Records provided:
___
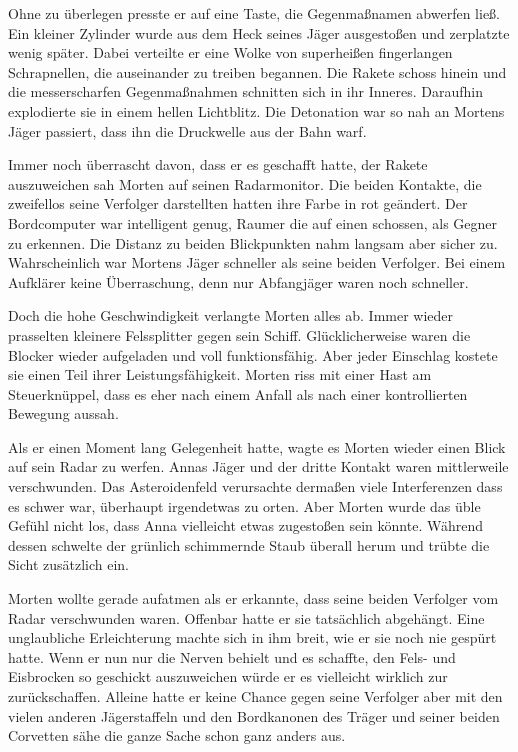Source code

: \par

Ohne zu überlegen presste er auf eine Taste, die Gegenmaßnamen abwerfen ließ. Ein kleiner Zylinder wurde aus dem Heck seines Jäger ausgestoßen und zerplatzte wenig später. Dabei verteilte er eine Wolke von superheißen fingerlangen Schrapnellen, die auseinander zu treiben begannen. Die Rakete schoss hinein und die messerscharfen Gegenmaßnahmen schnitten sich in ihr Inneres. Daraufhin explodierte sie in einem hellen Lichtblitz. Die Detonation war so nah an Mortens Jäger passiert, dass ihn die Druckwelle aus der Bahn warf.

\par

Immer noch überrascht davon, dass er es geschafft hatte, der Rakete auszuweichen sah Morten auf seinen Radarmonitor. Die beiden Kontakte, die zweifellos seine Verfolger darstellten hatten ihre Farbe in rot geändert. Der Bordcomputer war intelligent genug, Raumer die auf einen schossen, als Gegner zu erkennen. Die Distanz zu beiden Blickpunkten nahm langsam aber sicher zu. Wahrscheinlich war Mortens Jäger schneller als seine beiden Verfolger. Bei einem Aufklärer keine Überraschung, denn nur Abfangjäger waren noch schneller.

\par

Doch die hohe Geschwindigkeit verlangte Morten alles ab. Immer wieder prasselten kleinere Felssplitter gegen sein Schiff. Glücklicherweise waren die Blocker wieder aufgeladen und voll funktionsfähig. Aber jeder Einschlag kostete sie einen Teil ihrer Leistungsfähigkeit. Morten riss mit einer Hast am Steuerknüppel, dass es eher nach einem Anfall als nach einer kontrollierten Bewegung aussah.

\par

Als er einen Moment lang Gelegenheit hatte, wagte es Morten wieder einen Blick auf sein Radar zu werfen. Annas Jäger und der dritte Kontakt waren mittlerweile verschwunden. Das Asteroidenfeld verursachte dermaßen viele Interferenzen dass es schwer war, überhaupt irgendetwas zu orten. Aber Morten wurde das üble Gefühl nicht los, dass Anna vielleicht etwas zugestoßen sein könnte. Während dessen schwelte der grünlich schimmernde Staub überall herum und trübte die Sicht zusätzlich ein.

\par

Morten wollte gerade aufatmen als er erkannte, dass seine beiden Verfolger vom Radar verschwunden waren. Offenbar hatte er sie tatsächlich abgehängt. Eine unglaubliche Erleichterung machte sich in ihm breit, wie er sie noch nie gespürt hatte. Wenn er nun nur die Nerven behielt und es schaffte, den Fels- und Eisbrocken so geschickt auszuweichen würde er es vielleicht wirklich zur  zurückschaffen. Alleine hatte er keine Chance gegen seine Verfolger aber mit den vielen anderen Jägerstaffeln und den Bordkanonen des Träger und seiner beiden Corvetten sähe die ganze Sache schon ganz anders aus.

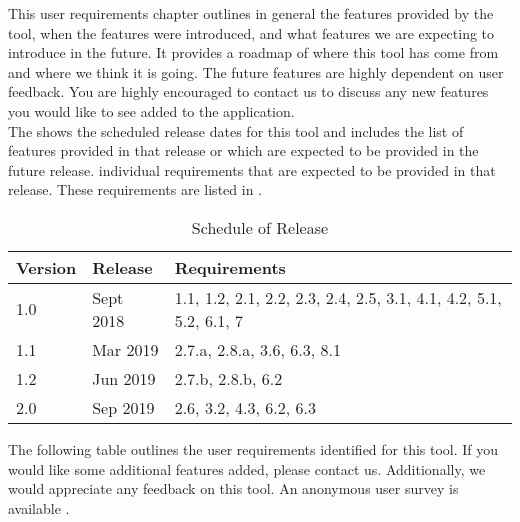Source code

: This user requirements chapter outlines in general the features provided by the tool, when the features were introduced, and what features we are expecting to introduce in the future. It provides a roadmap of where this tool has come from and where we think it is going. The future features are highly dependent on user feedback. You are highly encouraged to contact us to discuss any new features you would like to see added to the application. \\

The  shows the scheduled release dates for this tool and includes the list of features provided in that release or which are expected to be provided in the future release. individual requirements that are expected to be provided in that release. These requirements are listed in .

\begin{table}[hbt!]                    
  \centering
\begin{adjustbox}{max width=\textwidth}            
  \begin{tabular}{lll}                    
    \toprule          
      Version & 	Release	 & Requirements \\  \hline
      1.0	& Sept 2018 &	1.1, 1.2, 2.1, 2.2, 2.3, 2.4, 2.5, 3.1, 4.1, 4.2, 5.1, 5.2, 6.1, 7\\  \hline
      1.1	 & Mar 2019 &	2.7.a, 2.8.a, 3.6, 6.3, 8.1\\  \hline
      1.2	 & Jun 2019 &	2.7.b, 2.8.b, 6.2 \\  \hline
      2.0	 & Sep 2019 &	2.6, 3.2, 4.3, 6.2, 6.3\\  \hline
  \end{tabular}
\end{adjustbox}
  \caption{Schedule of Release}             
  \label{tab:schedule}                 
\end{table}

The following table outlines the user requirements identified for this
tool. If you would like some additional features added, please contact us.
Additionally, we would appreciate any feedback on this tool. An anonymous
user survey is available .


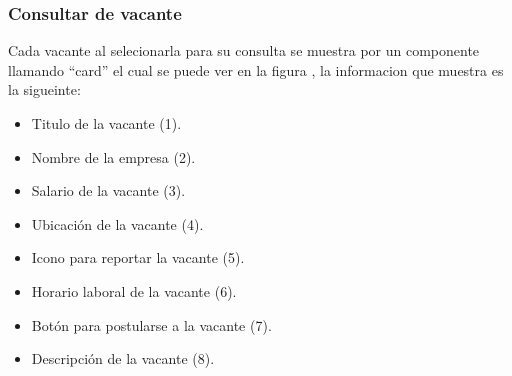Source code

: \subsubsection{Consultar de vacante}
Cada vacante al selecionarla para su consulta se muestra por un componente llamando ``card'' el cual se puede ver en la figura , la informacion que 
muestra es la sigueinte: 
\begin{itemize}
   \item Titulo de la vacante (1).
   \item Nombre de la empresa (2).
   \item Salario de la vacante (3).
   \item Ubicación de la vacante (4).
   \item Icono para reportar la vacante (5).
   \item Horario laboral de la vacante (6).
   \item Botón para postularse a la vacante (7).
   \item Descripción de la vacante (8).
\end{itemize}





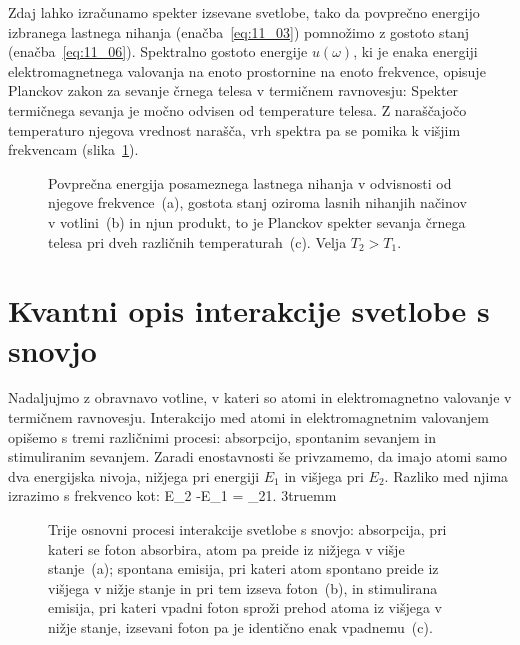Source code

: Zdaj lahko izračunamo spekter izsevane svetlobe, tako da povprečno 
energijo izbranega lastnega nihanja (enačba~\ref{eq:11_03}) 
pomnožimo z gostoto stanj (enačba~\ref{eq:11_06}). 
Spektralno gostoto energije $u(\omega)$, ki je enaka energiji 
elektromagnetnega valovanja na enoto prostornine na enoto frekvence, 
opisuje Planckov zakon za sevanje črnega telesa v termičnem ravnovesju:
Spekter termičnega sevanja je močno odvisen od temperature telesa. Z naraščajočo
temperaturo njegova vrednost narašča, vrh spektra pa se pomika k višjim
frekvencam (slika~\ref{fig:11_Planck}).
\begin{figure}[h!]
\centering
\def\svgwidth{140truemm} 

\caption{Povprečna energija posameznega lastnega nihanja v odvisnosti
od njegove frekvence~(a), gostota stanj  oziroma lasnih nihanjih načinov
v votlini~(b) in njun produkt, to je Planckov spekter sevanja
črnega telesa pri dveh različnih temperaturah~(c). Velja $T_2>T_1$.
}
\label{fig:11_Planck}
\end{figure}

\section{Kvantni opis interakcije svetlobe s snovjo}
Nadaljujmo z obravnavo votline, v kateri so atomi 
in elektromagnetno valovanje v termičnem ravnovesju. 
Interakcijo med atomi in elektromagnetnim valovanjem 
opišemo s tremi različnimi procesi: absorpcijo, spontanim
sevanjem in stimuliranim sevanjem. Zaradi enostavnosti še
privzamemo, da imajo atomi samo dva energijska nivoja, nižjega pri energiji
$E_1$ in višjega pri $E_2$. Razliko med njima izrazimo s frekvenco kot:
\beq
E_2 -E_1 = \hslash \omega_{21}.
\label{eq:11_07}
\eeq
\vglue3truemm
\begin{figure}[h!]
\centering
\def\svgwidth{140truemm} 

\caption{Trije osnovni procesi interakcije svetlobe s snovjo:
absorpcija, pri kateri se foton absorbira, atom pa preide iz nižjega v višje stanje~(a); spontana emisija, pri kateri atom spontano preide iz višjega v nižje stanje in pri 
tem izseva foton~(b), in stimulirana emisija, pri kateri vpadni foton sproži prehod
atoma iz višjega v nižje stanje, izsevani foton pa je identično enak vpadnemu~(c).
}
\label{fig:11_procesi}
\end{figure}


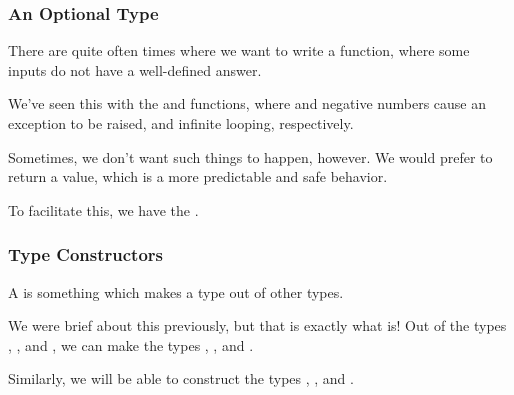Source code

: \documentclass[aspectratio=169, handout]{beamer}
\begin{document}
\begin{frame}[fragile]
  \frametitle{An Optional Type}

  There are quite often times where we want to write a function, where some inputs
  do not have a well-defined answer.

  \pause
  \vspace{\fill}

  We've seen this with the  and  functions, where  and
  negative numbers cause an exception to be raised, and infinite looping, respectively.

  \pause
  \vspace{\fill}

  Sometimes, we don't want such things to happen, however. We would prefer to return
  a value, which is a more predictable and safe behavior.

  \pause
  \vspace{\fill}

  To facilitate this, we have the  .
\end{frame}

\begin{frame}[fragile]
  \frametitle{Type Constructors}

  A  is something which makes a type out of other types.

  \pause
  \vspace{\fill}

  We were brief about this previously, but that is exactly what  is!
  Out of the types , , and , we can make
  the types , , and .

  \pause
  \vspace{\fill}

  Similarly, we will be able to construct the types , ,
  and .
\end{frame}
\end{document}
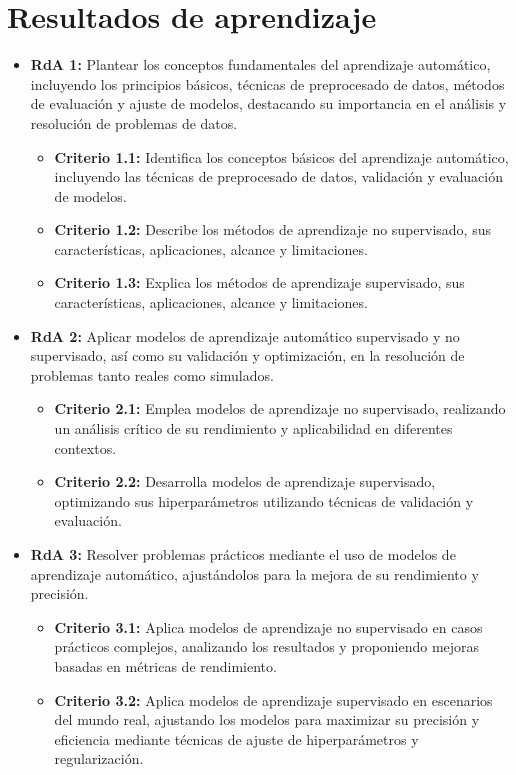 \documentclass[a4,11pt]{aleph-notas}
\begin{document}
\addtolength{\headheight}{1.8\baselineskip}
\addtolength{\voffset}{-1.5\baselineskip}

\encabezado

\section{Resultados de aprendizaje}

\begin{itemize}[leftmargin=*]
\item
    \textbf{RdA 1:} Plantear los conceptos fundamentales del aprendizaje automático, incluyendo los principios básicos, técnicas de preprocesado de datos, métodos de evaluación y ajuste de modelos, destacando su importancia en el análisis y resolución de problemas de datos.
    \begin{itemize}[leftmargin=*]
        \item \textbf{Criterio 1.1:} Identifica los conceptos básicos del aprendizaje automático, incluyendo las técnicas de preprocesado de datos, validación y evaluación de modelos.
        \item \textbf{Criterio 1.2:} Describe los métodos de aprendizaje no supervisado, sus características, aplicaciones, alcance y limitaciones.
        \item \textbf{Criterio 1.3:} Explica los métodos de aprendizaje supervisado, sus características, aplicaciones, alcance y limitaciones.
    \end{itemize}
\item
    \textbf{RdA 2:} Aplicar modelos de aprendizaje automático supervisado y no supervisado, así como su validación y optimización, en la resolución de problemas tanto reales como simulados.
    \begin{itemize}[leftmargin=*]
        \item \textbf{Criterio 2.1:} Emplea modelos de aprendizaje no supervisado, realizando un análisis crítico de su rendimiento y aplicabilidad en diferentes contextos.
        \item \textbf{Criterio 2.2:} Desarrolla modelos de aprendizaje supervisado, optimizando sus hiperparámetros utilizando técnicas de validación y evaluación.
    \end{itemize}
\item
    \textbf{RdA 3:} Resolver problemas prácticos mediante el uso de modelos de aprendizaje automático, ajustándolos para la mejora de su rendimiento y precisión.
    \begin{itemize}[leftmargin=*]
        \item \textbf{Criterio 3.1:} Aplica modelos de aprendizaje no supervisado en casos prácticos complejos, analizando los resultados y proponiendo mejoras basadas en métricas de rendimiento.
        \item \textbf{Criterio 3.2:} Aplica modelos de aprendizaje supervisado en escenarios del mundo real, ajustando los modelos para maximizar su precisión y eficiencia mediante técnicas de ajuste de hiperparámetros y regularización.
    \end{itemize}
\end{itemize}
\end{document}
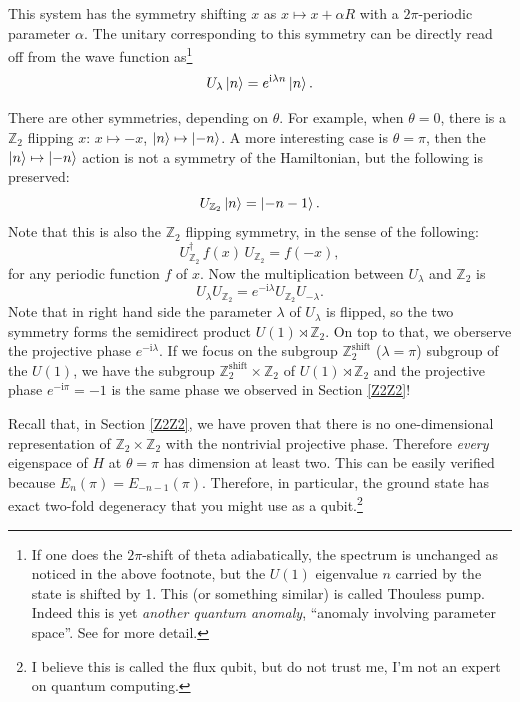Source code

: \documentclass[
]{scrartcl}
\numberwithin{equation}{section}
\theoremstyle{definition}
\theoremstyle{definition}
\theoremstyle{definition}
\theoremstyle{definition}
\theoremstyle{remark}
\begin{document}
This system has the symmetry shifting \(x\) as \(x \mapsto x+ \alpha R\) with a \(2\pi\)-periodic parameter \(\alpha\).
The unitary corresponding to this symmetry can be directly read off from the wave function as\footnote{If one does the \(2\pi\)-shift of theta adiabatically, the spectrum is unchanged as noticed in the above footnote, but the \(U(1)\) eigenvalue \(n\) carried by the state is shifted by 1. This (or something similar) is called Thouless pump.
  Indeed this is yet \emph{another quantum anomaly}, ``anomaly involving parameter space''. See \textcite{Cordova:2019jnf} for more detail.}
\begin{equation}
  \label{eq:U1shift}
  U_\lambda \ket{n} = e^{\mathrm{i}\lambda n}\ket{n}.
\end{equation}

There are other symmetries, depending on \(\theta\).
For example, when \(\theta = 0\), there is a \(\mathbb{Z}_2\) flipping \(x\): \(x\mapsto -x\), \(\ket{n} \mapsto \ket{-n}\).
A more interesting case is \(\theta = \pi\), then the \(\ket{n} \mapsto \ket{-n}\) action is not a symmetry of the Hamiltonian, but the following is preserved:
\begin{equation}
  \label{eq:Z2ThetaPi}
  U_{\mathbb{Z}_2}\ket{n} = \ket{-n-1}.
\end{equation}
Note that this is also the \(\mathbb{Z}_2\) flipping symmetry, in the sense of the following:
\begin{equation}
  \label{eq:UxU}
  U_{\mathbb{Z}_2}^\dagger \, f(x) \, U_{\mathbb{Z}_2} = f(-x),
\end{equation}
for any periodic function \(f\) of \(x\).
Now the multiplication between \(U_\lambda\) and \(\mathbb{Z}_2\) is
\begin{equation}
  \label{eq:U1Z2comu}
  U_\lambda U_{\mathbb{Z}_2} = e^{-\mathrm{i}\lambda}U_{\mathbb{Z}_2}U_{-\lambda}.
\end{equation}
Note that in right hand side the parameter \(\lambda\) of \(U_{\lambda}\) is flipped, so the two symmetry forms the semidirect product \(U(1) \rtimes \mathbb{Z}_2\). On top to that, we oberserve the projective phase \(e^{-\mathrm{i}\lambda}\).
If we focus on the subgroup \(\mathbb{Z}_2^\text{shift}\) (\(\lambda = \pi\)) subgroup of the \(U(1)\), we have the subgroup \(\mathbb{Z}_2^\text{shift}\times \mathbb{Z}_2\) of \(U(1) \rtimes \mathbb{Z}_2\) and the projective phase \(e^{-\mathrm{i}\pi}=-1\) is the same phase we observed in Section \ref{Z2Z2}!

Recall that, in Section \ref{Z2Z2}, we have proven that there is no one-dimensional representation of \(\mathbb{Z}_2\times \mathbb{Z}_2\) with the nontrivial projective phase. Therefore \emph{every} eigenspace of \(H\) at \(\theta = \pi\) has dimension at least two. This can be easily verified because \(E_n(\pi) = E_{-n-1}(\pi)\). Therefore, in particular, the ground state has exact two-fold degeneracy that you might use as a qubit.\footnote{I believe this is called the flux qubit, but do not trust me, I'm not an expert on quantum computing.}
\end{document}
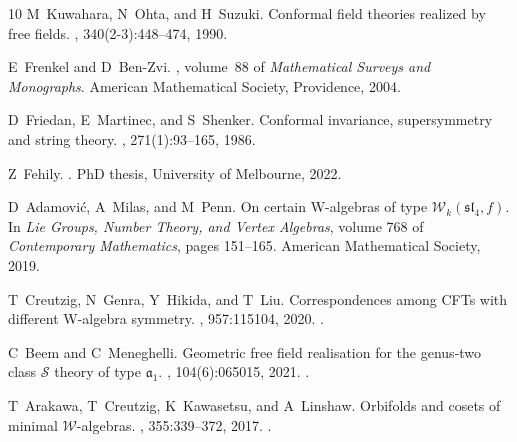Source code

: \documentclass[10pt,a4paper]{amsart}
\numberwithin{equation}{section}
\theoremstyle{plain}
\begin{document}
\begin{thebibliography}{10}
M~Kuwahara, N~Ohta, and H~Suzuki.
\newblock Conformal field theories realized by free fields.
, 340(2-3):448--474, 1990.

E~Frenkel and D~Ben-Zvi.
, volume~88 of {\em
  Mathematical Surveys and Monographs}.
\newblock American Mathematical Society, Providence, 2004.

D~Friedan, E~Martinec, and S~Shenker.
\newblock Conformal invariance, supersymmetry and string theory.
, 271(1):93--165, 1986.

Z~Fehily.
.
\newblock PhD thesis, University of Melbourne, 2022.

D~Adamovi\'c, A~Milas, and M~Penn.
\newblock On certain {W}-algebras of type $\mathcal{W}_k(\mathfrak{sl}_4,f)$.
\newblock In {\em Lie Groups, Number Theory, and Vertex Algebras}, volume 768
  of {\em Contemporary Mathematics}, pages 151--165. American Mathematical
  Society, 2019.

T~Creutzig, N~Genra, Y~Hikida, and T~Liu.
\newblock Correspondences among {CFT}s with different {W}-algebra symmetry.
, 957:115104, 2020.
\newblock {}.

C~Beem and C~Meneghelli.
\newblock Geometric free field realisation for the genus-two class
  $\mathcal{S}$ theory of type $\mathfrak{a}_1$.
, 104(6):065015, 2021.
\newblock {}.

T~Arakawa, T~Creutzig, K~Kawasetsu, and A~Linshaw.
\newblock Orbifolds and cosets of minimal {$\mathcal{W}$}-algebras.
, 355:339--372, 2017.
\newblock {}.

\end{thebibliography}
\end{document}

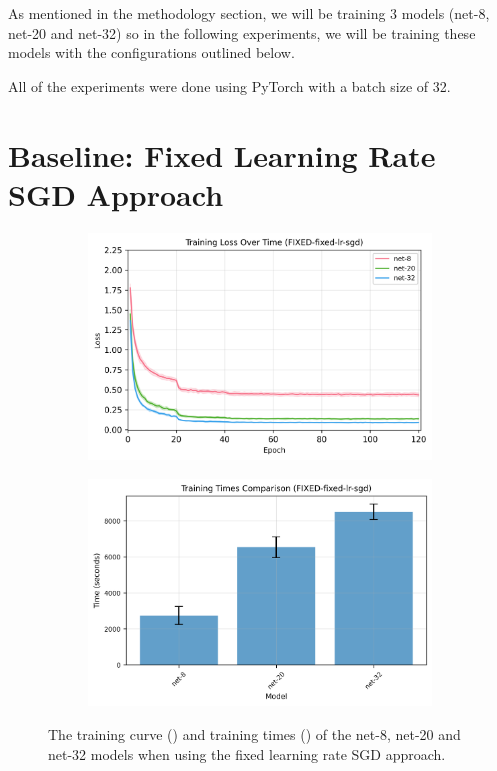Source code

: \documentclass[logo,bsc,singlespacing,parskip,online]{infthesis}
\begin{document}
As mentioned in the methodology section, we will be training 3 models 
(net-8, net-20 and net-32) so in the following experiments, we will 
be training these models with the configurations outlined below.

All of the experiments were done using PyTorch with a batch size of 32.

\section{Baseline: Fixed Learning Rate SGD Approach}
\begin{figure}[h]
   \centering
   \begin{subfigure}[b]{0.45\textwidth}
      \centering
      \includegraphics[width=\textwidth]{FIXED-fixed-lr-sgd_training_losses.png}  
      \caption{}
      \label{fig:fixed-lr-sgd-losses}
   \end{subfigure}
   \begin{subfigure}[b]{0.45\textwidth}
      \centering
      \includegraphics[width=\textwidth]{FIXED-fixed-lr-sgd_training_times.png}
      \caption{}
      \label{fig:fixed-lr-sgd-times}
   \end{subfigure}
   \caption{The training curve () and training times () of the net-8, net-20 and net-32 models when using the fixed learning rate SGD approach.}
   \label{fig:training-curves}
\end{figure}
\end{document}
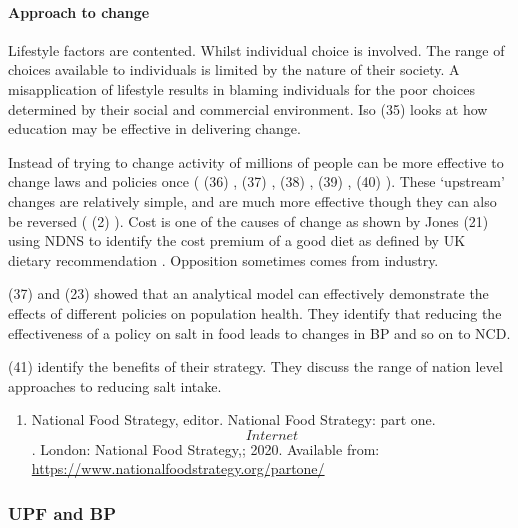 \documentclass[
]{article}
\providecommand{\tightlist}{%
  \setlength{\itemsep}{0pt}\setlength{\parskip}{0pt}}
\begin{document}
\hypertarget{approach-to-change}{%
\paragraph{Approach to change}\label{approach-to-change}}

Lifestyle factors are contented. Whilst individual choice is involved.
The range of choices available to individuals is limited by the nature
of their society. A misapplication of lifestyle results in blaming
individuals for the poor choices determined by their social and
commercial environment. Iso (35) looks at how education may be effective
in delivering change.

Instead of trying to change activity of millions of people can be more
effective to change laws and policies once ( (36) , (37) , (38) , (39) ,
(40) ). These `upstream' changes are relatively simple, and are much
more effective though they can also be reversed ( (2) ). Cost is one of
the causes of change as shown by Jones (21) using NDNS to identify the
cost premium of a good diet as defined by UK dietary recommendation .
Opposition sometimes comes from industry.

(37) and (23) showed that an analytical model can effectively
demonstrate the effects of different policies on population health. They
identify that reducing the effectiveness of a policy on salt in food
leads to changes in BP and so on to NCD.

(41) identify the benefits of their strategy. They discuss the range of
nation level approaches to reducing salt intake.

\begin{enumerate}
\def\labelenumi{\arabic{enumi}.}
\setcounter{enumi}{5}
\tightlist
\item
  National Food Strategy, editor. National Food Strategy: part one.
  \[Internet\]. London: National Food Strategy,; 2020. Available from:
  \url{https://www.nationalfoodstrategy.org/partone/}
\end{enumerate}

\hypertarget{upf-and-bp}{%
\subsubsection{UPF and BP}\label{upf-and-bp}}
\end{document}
___
Instructions for the task:
Whenever a line in the material contains the word "field", copy that line.

Your solution:
\newblock Conformal field theories realized by free fields.
\newblock Geometric free field realisation for the genus-two class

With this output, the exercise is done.